Now, I've tried running

 GRANT ALL ON *.* to monty@localhost IDENTIFIED BY 'XXXXX'; 
 GRANT ALL ON *.* to monty@'%' IDENTIFIED BY 'XXXXXX';` 

and still nothing! What I'm doing wrong?

EDIT: my.cnf has commented out the bind ip .

Answer

apesa picture apesa · Mar 28, 2013

To expose MySQL to anything other than localhost you will have to have the following line

For mysql version 5.6 and below

uncommented in /etc/mysql/my.cnf and assigned to your computers IP address and not loopback

For mysql version 5.7 and above

uncommented in /etc/mysql/mysql.conf.d/mysqld.cnf and assigned to your computers IP address and not loopback

#Replace xxx with your IP Address 
bind-address        = xxx.xxx.xxx.xxx

Or add a bind-address = 0.0.0.0 if you don't want to specify the IP

Then stop and restart MySQL with the new my.cnf entry. Once running go to the terminal and enter the following command.

lsof -i -P | grep :3306

That should come back something like this with your actual IP in the xxx's

mysqld  1046  mysql  10u  IPv4  5203  0t0  TCP  xxx.xxx.xxx.xxx:3306 (LISTEN)

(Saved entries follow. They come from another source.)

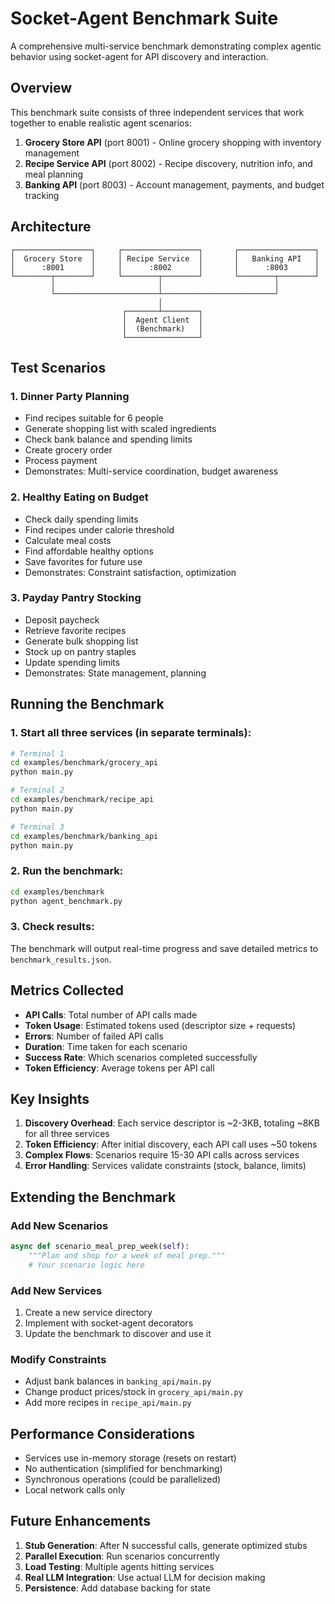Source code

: # Socket-Agent Benchmark Suite

A comprehensive multi-service benchmark demonstrating complex agentic behavior using socket-agent for API discovery and interaction.

## Overview

This benchmark suite consists of three independent services that work together to enable realistic agent scenarios:

1. **Grocery Store API** (port 8001) - Online grocery shopping with inventory management
2. **Recipe Service API** (port 8002) - Recipe discovery, nutrition info, and meal planning
3. **Banking API** (port 8003) - Account management, payments, and budget tracking

## Architecture

```
┌─────────────────┐     ┌─────────────────┐       ┌─────────────────┐
│  Grocery Store  │     │ Recipe Service  │       │   Banking API   │
│      :8001      │     │      :8002      │       │      :8003      │
└────────┬────────┘     └────────┬────────┘       └────────┬────────┘
         │                       │                         │
         └───────────────────────┴─────────────────────────┘
                                 │
                         ┌───────┴────────┐
                         │  Agent Client  │
                         │  (Benchmark)   │
                         └────────────────┘
```

## Test Scenarios

### 1. Dinner Party Planning
- Find recipes suitable for 6 people
- Generate shopping list with scaled ingredients
- Check bank balance and spending limits
- Create grocery order
- Process payment
- Demonstrates: Multi-service coordination, budget awareness

### 2. Healthy Eating on Budget
- Check daily spending limits
- Find recipes under calorie threshold
- Calculate meal costs
- Find affordable healthy options
- Save favorites for future use
- Demonstrates: Constraint satisfaction, optimization

### 3. Payday Pantry Stocking
- Deposit paycheck
- Retrieve favorite recipes
- Generate bulk shopping list
- Stock up on pantry staples
- Update spending limits
- Demonstrates: State management, planning

## Running the Benchmark

### 1. Start all three services (in separate terminals):

```bash
# Terminal 1
cd examples/benchmark/grocery_api
python main.py

# Terminal 2
cd examples/benchmark/recipe_api
python main.py

# Terminal 3
cd examples/benchmark/banking_api
python main.py
```

### 2. Run the benchmark:

```bash
cd examples/benchmark
python agent_benchmark.py
```

### 3. Check results:

The benchmark will output real-time progress and save detailed metrics to `benchmark_results.json`.

## Metrics Collected

- **API Calls**: Total number of API calls made
- **Token Usage**: Estimated tokens used (descriptor size + requests)
- **Errors**: Number of failed API calls
- **Duration**: Time taken for each scenario
- **Success Rate**: Which scenarios completed successfully
- **Token Efficiency**: Average tokens per API call

## Key Insights

1. **Discovery Overhead**: Each service descriptor is ~2-3KB, totaling ~8KB for all three services
2. **Token Efficiency**: After initial discovery, each API call uses ~50 tokens
3. **Complex Flows**: Scenarios require 15-30 API calls across services
4. **Error Handling**: Services validate constraints (stock, balance, limits)

## Extending the Benchmark

### Add New Scenarios

```python
async def scenario_meal_prep_week(self):
    """Plan and shop for a week of meal prep."""
    # Your scenario logic here
```

### Add New Services

1. Create a new service directory
2. Implement with socket-agent decorators
3. Update the benchmark to discover and use it

### Modify Constraints

- Adjust bank balances in `banking_api/main.py`
- Change product prices/stock in `grocery_api/main.py`
- Add more recipes in `recipe_api/main.py`

## Performance Considerations

- Services use in-memory storage (resets on restart)
- No authentication (simplified for benchmarking)
- Synchronous operations (could be parallelized)
- Local network calls only

## Future Enhancements

1. **Stub Generation**: After N successful calls, generate optimized stubs
2. **Parallel Execution**: Run scenarios concurrently
3. **Load Testing**: Multiple agents hitting services
4. **Real LLM Integration**: Use actual LLM for decision making
5. **Persistence**: Add database backing for state
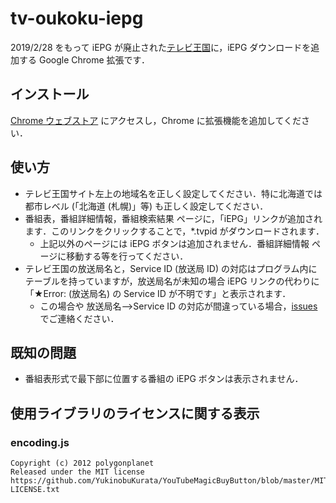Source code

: # tv-oukoku-iepg 

2019/2/28 をもって iEPG が廃止された[テレビ王国](https://www.tvkingdom.jp/)に，iEPG ダウンロードを追加する Google Chrome 拡張です．

## インストール

[Chrome ウェブストア](https://chrome.google.com/webstore/detail/テレビ王国-iepg-ジェネレータ/fpomphhggieemehenfmgjagdeejajafg?hl=ja&gl=JP) にアクセスし，Chrome に拡張機能を追加してください．

## 使い方

- テレビ王国サイト左上の地域名を正しく設定してください．特に北海道では都市レベル (「北海道 (札幌)」等) も正しく設定してください．
- 番組表，番組詳細情報，番組検索結果 ページに，「iEPG」リンクが追加されます．このリンクをクリックすることで，*.tvpid がダウンロードされます．
  - 上記以外のページには iEPG ボタンは追加されません．番組詳細情報 ページに移動する等を行ってください．
- テレビ王国の放送局名と，Service ID (放送局 ID) の対応はプログラム内にテーブルを持っていますが，放送局名が未知の場合 iEPG リンクの代わりに「★Error: (放送局名) の Service ID が不明です」と表示されます．
  - この場合や 放送局名-->Service ID の対応が間違っている場合，[issues](https://github.com/yoshinrt/tv-oukoku-iepg/issues?q=) でご連絡ください．

## 既知の問題

- 番組表形式で最下部に位置する番組の iEPG ボタンは表示されません．

## 使用ライブラリのライセンスに関する表示

### encoding.js

```
Copyright (c) 2012 polygonplanet
Released under the MIT license
https://github.com/YukinobuKurata/YouTubeMagicBuyButton/blob/master/MIT-LICENSE.txt
```
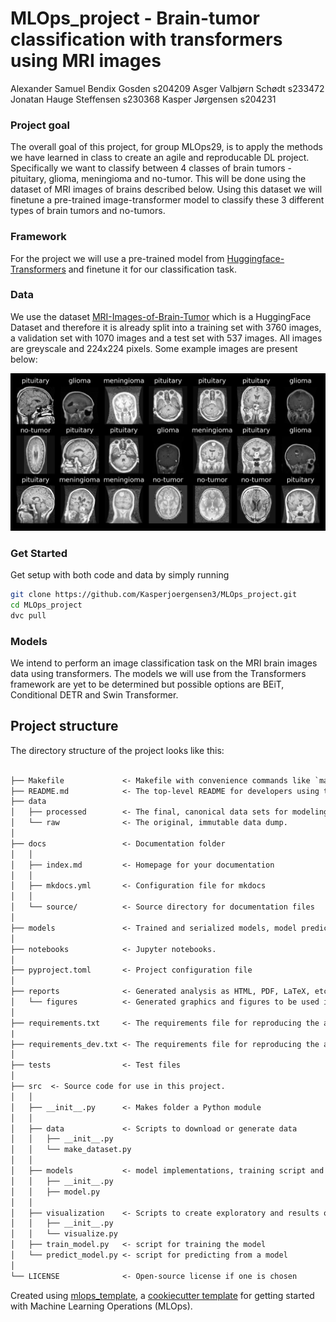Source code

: # MLOps_project - Brain-tumor classification with transformers using MRI images

Alexander Samuel Bendix Gosden s204209
Asger Valbjørn Schødt s233472
Jonatan Hauge Steffensen s230368
Kasper Jørgensen s204231

### Project goal

The overall goal of this project, for group MLOps29, is to apply the methods we have learned in class to create an agile and reproducable DL project. Specifically we want to classify between 4 classes of brain tumors - pituitary, glioma, meningioma and no-tumor. This will be done using the dataset of MRI images of brains described below. Using this dataset we will finetune a pre-trained image-transformer model to classify these 3 different types of brain tumors and no-tumors. 

### Framework 

For the project we will use a pre-trained model from [Huggingface-Transformers](https://huggingface.co/docs/transformers/index) and finetune it for our classification task.

### Data

We use the dataset [MRI-Images-of-Brain-Tumor](https://huggingface.co/datasets/PranomVignesh/MRI-Images-of-Brain-Tumor) which is a HuggingFace Dataset and therefore it is already split into a training set with 3760 images, a validation set with 1070 images and a test set with 537 images. All images are greyscale and 224x224 pixels. Some example images are present below:

![Example Image](reports/figures/example_images.png)

### Get Started
Get setup with both code and data by simply running
```sh
git clone https://github.com/Kasperjoergensen3/MLOps_project.git
cd MLOps_project
dvc pull
```


### Models
We intend to perform an image classification task on the MRI brain images data using transformers. The models we will use from the Transformers framework are yet to be determined but possible options are BEiT, Conditional DETR and Swin Transformer.

## Project structure

The directory structure of the project looks like this:

```txt

├── Makefile             <- Makefile with convenience commands like `make data` or `make train`
├── README.md            <- The top-level README for developers using this project.
├── data
│   ├── processed        <- The final, canonical data sets for modeling.
│   └── raw              <- The original, immutable data dump.
│
├── docs                 <- Documentation folder
│   │
│   ├── index.md         <- Homepage for your documentation
│   │
│   ├── mkdocs.yml       <- Configuration file for mkdocs
│   │
│   └── source/          <- Source directory for documentation files
│
├── models               <- Trained and serialized models, model predictions, or model summaries
│
├── notebooks            <- Jupyter notebooks.
│
├── pyproject.toml       <- Project configuration file
│
├── reports              <- Generated analysis as HTML, PDF, LaTeX, etc.
│   └── figures          <- Generated graphics and figures to be used in reporting
│
├── requirements.txt     <- The requirements file for reproducing the analysis environment
|
├── requirements_dev.txt <- The requirements file for reproducing the analysis environment
│
├── tests                <- Test files
│
├── src  <- Source code for use in this project.
│   │
│   ├── __init__.py      <- Makes folder a Python module
│   │
│   ├── data             <- Scripts to download or generate data
│   │   ├── __init__.py
│   │   └── make_dataset.py
│   │
│   ├── models           <- model implementations, training script and prediction script
│   │   ├── __init__.py
│   │   ├── model.py
│   │
│   ├── visualization    <- Scripts to create exploratory and results oriented visualizations
│   │   ├── __init__.py
│   │   └── visualize.py
│   ├── train_model.py   <- script for training the model
│   └── predict_model.py <- script for predicting from a model
│
└── LICENSE              <- Open-source license if one is chosen
```

Created using [mlops_template](https://github.com/SkafteNicki/mlops_template),
a [cookiecutter template](https://github.com/cookiecutter/cookiecutter) for getting
started with Machine Learning Operations (MLOps).

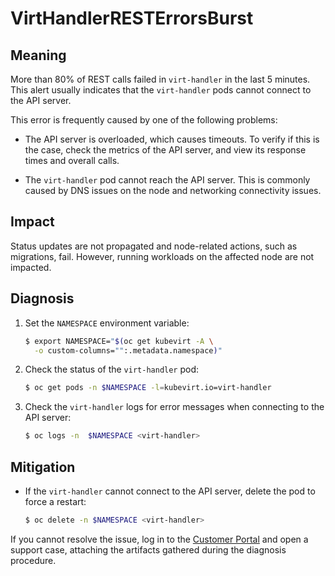 # VirtHandlerRESTErrorsBurst
<!-- Edited by Jiří Herrmann, 9 Nov 2022 -->

## Meaning

More than 80% of REST calls failed in `virt-handler` in the last 5 minutes.
This alert usually indicates that the `virt-handler` pods cannot connect
to the API server.

This error is frequently caused by one of the following problems:

- The API server is overloaded, which causes timeouts. To verify if this
is the case, check the metrics of the API server, and view its response
times and overall calls.

- The `virt-handler` pod cannot reach the API server. This is commonly
caused by DNS issues on the node and networking connectivity issues.

## Impact

Status updates are not propagated and node-related actions, such as migrations,
fail. However, running workloads on the affected node are not impacted.

## Diagnosis

1. Set the `NAMESPACE` environment variable:

   ```bash
   $ export NAMESPACE="$(oc get kubevirt -A \
     -o custom-columns="":.metadata.namespace)"
   ```

2. Check the status of the `virt-handler` pod:

   ```bash
   $ oc get pods -n $NAMESPACE -l=kubevirt.io=virt-handler
   ```

3. Check the `virt-handler` logs for error messages when connecting to
the API server:

   ```bash
   $ oc logs -n  $NAMESPACE <virt-handler>
   ```

## Mitigation

- If the `virt-handler` cannot connect to the API server, delete the pod
to force a restart:

  ```bash
  $ oc delete -n $NAMESPACE <virt-handler>
  ```

If you cannot resolve the issue, log in to the
[Customer Portal](https://access.redhat.com) and open a support case,
attaching the artifacts gathered during the diagnosis procedure.
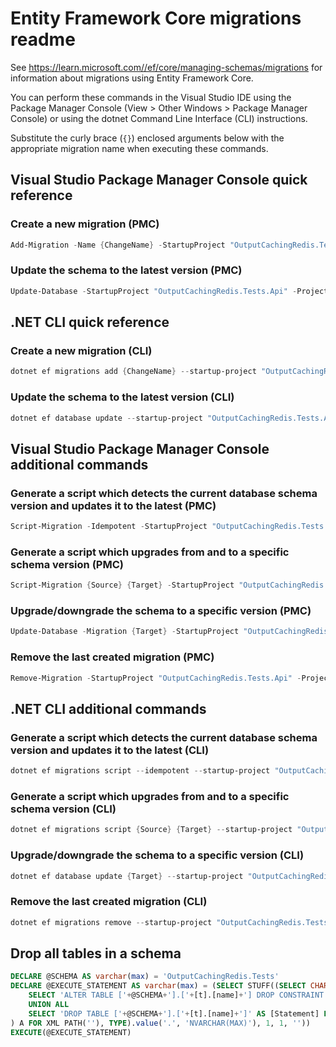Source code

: # Entity Framework Core migrations readme

See <https://learn.microsoft.com//ef/core/managing-schemas/migrations> for information about migrations using Entity Framework Core.

You can perform these commands in the Visual Studio IDE using the Package Manager Console (View > Other Windows > Package Manager Console) or using the dotnet Command Line Interface (CLI) instructions.

Substitute the curly brace (`{}`) enclosed arguments below with the appropriate migration name when executing these commands.

## Visual Studio Package Manager Console quick reference

### Create a new migration (PMC)

```powershell
Add-Migration -Name {ChangeName} -StartupProject "OutputCachingRedis.Tests.Api" -Project "OutputCachingRedis.Tests.Infrastructure"
```

### Update the schema to the latest version (PMC)

```powershell
Update-Database -StartupProject "OutputCachingRedis.Tests.Api" -Project "OutputCachingRedis.Tests.Infrastructure"
```

## .NET CLI quick reference

### Create a new migration (CLI)

```powershell
dotnet ef migrations add {ChangeName} --startup-project "OutputCachingRedis.Tests.Api" --project "OutputCachingRedis.Tests.Infrastructure"
```

### Update the schema to the latest version (CLI)

```powershell
dotnet ef database update --startup-project "OutputCachingRedis.Tests.Api" --project "OutputCachingRedis.Tests.Infrastructure"
```

## Visual Studio Package Manager Console additional commands

### Generate a script which detects the current database schema version and updates it to the latest (PMC)

```powershell
Script-Migration -Idempotent -StartupProject "OutputCachingRedis.Tests.Api" -Project "OutputCachingRedis.Tests.Infrastructure"
```

### Generate a script which upgrades from and to a specific schema version (PMC)

```powershell
Script-Migration {Source} {Target} -StartupProject "OutputCachingRedis.Tests.Api" -Project "OutputCachingRedis.Tests.Infrastructure"
```

### Upgrade/downgrade the schema to a specific version (PMC)

```powershell
Update-Database -Migration {Target} -StartupProject "OutputCachingRedis.Tests.Api" -Project "OutputCachingRedis.Tests.Infrastructure"
```

### Remove the last created migration (PMC)

```powershell
Remove-Migration -StartupProject "OutputCachingRedis.Tests.Api" -Project "OutputCachingRedis.Tests.Infrastructure"
```

## .NET CLI additional commands

### Generate a script which detects the current database schema version and updates it to the latest (CLI)

```powershell
dotnet ef migrations script --idempotent --startup-project "OutputCachingRedis.Tests.Api" --project "OutputCachingRedis.Tests.Infrastructure"
```

### Generate a script which upgrades from and to a specific schema version (CLI)

```powershell
dotnet ef migrations script {Source} {Target} --startup-project "OutputCachingRedis.Tests.Api" --project "OutputCachingRedis.Tests.Infrastructure"
```

### Upgrade/downgrade the schema to a specific version (CLI)

```powershell
dotnet ef database update {Target} --startup-project "OutputCachingRedis.Tests.Api" --project "OutputCachingRedis.Tests.Infrastructure"
```

### Remove the last created migration (CLI)

```powershell
dotnet ef migrations remove --startup-project "OutputCachingRedis.Tests.Api" --project "OutputCachingRedis.Tests.Infrastructure"
```

## Drop all tables in a schema

```sql
DECLARE @SCHEMA AS varchar(max) = 'OutputCachingRedis.Tests'
DECLARE @EXECUTE_STATEMENT AS varchar(max) = (SELECT STUFF((SELECT CHAR(13) + CHAR(10) + [Statement] FROM (
    SELECT 'ALTER TABLE ['+@SCHEMA+'].['+[t].[name]+'] DROP CONSTRAINT ['+[fk].[name]+']' AS [Statement] FROM [sys].[foreign_keys] AS [fk] INNER JOIN [sys].[tables] AS [t] ON [t].[object_id] = [fk].[parent_object_id] INNER JOIN [sys].[schemas] AS [s] ON [s].[schema_id] = [t].[schema_id] WHERE [s].[name] = @SCHEMA
    UNION ALL
    SELECT 'DROP TABLE ['+@SCHEMA+'].['+[t].[name]+']' AS [Statement] FROM [sys].[tables] AS [t] INNER JOIN [sys].[schemas] AS [s] ON [s].[schema_id] = [t].[schema_id] WHERE [s].[name] = @SCHEMA
) A FOR XML PATH(''), TYPE).value('.', 'NVARCHAR(MAX)'), 1, 1, ''))
EXECUTE(@EXECUTE_STATEMENT)
```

If the above statement returns correctly you will then be able to accept remote users. However for a remote user to connect with the correct priveleges you need to have that user created in both the localhost and '%' as in.

CREATE USER 'myuser'@'localhost' IDENTIFIED BY 'mypass';
CREATE USER 'myuser'@'%' IDENTIFIED BY 'mypass';

then,

GRANT ALL ON *.* TO 'myuser'@'localhost';
GRANT ALL ON *.* TO 'myuser'@'%';

and finally,

FLUSH PRIVILEGES; 
EXIT;

If you don't have the same user created as above, when you logon locally you may inherit base localhost privileges and have access issues. If you want to restrict the access myuser has then you would need to read up on the GRANT statement syntax HERE If you get through all this and still have issues post some additional error output and the my.cnf appropriate lines.

NOTE: If lsof does not return or is not found you can install it HERE based on your Linux distribution. You do not need lsof to make things work, but it is extremely handy when things are not working as expected.